A recent audit of the financial health of telecommunications operators by NCC reportedly raised more concerns about the capital structures and unsustainable debt ratios of a substantial number of operators.
While noting that the Nigerian Corporate Governance Code requires sector regulators, in collaboration with the Financial Reporting Council of Nigeria (FRCN), to issue additional guidelines, NCC said the additional guidelines being developed solve the problem of interconnection debt between operators. This, he said, became imperative to prevent one of the telecommunications companies from collapsing under the weight of debt.
According to the Commission, at the start of telecommunications liberalization, the regulator paid more attention to the widespread deployment of telecommunications infrastructure, access to telecommunications services and technical regulation. “In this regard, the Council has published regulations and guidelines in the areas of quality of service, mobile number portability, numbering, frequency pricing, installation of pylons and pylons and interconnection.
The technical regulation approach has led to phenomenal and well-documented successes in the industry, ”said the Commission. to avoid the boom and bust cycle already seen in other sectors.
NCC had, in 2016, revisited the Code of Corporate Governance of the Telecommunications Industry and left the freedom to the telecom operators to operate it as a non-mandatory code for a period of one year. In 2017, NCC made the code mandatory, designed to create transparency and business growth in the telecommunications industry.

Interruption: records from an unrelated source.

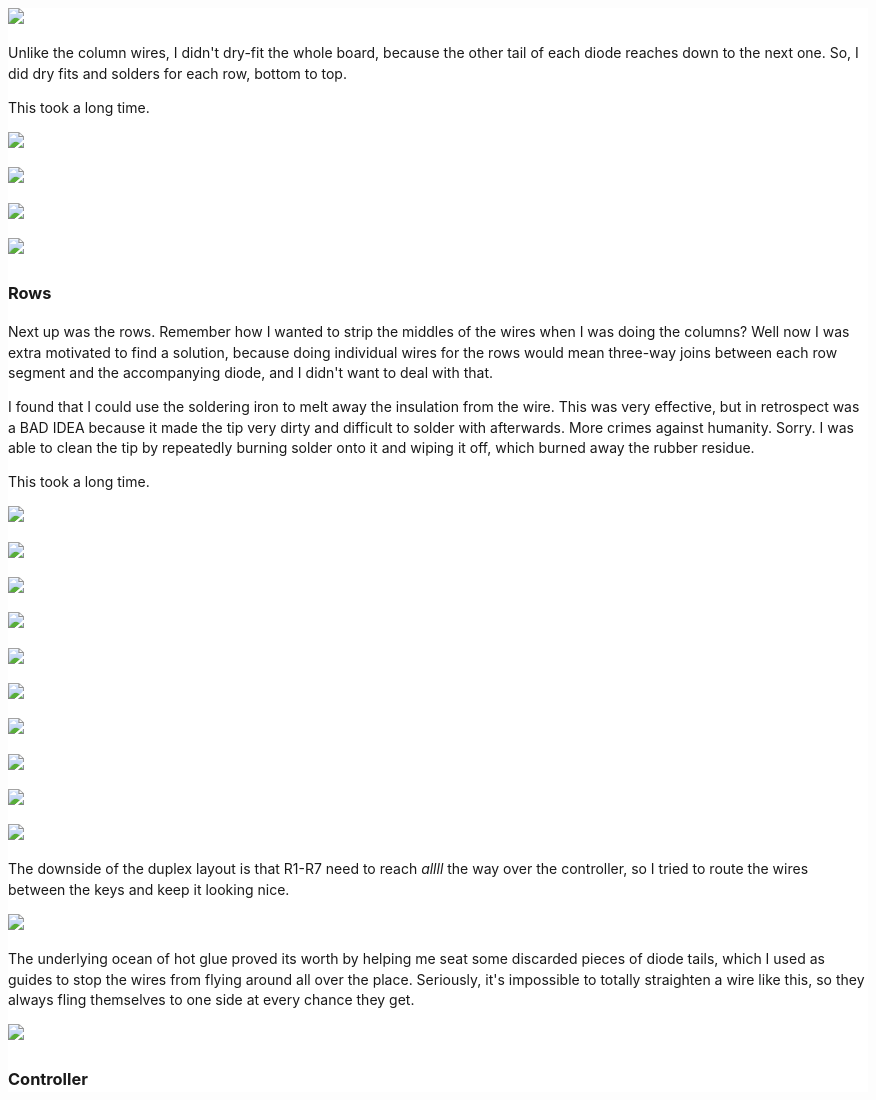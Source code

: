 [![](thumbs/wiring_diodes_2.jpg)](wiring_diodes_2.jpg)

Unlike the column wires, I didn't dry-fit the whole board, because the other tail of each diode reaches down to the next one. So, I did dry fits and solders for each row, bottom to top.

This took a long time.

[![](thumbs/wiring_diodes_3.jpg)](wiring_diodes_3.jpg)

[![](thumbs/wiring_diodes_4.jpg)](wiring_diodes_4.jpg)

[![](thumbs/wiring_diodes_5.jpg)](wiring_diodes_5.jpg)

[![](thumbs/wiring_diodes_6.jpg)](wiring_diodes_6.jpg)

### Rows

Next up was the rows. Remember how I wanted to strip the middles of the wires when I was doing the columns? Well now I was extra motivated to find a solution, because doing individual wires for the rows would mean three-way joins between each row segment and the accompanying diode, and I didn't want to deal with that.

I found that I could use the soldering iron to melt away the insulation from the wire. This was very effective, but in retrospect was a BAD IDEA because it made the tip very dirty and difficult to solder with afterwards. More crimes against humanity. Sorry. I was able to clean the tip by repeatedly burning solder onto it and wiping it off, which burned away the rubber residue.

This took a long time.

[![](thumbs/wiring_rows_01.jpg)](wiring_rows_01.jpg)

[![](thumbs/wiring_rows_02.jpg)](wiring_rows_02.jpg)

[![](thumbs/wiring_rows_03.jpg)](wiring_rows_03.jpg)

[![](thumbs/wiring_rows_04.jpg)](wiring_rows_04.jpg)

[![](thumbs/wiring_rows_05.jpg)](wiring_rows_05.jpg)

[![](thumbs/wiring_rows_06.jpg)](wiring_rows_06.jpg)

[![](thumbs/wiring_rows_07.jpg)](wiring_rows_07.jpg)

[![](thumbs/wiring_rows_08.jpg)](wiring_rows_08.jpg)

[![](thumbs/wiring_rows_09.jpg)](wiring_rows_09.jpg)

[![](thumbs/wiring_rows_10.jpg)](wiring_rows_10.jpg)

The downside of the duplex layout is that R1-R7 need to reach *allll* the way over the controller, so I tried to route the wires between the keys and keep it looking nice.

[![](thumbs/wiring_rows_11.jpg)](wiring_rows_11.jpg)

The underlying ocean of hot glue proved its worth by helping me seat some discarded pieces of diode tails, which I used as guides to stop the wires from flying around all over the place. Seriously, it's impossible to totally straighten a wire like this, so they always fling themselves to one side at every chance they get.

[![](thumbs/wiring_rows_12.jpg)](wiring_rows_12.jpg)

### Controller
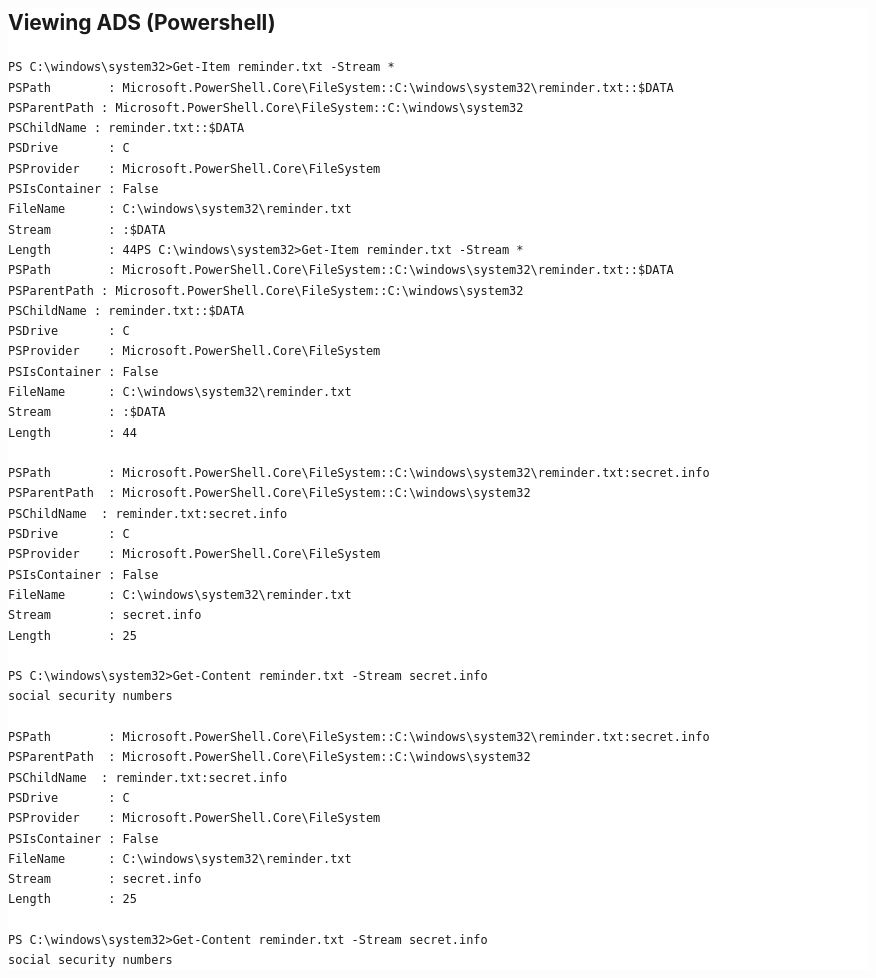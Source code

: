 ## Viewing ADS  (Powershell)

```
PS C:\windows\system32>Get-Item reminder.txt -Stream * 
PSPath        : Microsoft.PowerShell.Core\FileSystem::C:\windows\system32\reminder.txt::$DATA
PSParentPath : Microsoft.PowerShell.Core\FileSystem::C:\windows\system32
PSChildName : reminder.txt::$DATA
PSDrive       : C
PSProvider    : Microsoft.PowerShell.Core\FileSystem
PSIsContainer : False
FileName      : C:\windows\system32\reminder.txt 
Stream        : :$DATA 
Length        : 44PS C:\windows\system32>Get-Item reminder.txt -Stream * 
PSPath        : Microsoft.PowerShell.Core\FileSystem::C:\windows\system32\reminder.txt::$DATA
PSParentPath : Microsoft.PowerShell.Core\FileSystem::C:\windows\system32
PSChildName : reminder.txt::$DATA
PSDrive       : C
PSProvider    : Microsoft.PowerShell.Core\FileSystem
PSIsContainer : False
FileName      : C:\windows\system32\reminder.txt 
Stream        : :$DATA 
Length        : 44

PSPath        : Microsoft.PowerShell.Core\FileSystem::C:\windows\system32\reminder.txt:secret.info
PSParentPath  : Microsoft.PowerShell.Core\FileSystem::C:\windows\system32
PSChildName  : reminder.txt:secret.info
PSDrive       : C
PSProvider    : Microsoft.PowerShell.Core\FileSystem
PSIsContainer : False
FileName      : C:\windows\system32\reminder.txt
Stream        : secret.info 
Length        : 25

PS C:\windows\system32>Get-Content reminder.txt -Stream secret.info 
social security numbers

PSPath        : Microsoft.PowerShell.Core\FileSystem::C:\windows\system32\reminder.txt:secret.info
PSParentPath  : Microsoft.PowerShell.Core\FileSystem::C:\windows\system32
PSChildName  : reminder.txt:secret.info
PSDrive       : C
PSProvider    : Microsoft.PowerShell.Core\FileSystem
PSIsContainer : False
FileName      : C:\windows\system32\reminder.txt
Stream        : secret.info 
Length        : 25

PS C:\windows\system32>Get-Content reminder.txt -Stream secret.info 
social security numbers
```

One of the key elements of the Code is that the offices of the President and that of the CEO should not be occupied by a single person simultaneously in a telecommunications company in Nigeria. In addition, no one can hold a director position in a telecommunications company for more than 15 years. Commission Executive Vice-President Professor Umar Garba Danbatta recently said that the Commission believes that a good
corporate governance was essential for meaningful economic growth and development, especially for an industry as dynamic and complex as telecommunications. According to him, this is why NCC published the Corporate Governance Code for the Telecommunications Industry in 2014 and made it mandatory for its larger licenses in 2017.
In addition to the industry-specific code, the Financial Reporting Council (FRC) also last year issued the Nigerian Code on Corporate Governance (the Code). The Code highlights the key principles that seek to institutionalize best corporate governance practices in Nigerian companies. The FRC code comes into effect from January of this year.
According to NCC, although both codes had the same main objectives of improving the performance of the company through adherence to best practices, it was natural that there were areas of divergence, that the Commission and the FRC would work on. harmoniously together to deal for the overall benefits of the country.
“We understand that the national code will exist simultaneously with sector codes such as the NCC code, which will now be described as ‘guidelines’.
“In the event of conflicts between the two codes, the more stringent provisions will apply and the FRC National Code gives flexibility to sectoral regulators such as NCC to tailor governance principles to the particular needs of the sector,” he said. ‘EVC.
Also speaking about the need for collaboration for the implementation of the two codes, the Executive Secretary / Director General of the FRC, Mr. Daniel Asapokhai, said: “Although we have the national code, the sector code is also recognized. ; we only need to work harmoniously to ensure that we collectively achieve our goal of ensuring the survival of more Nigerian businesses by making them more resilient through corporate governance codes and, ultimately, we ensure that we make our economy more attractive to investors; as such, we need to collaborate more as organizations.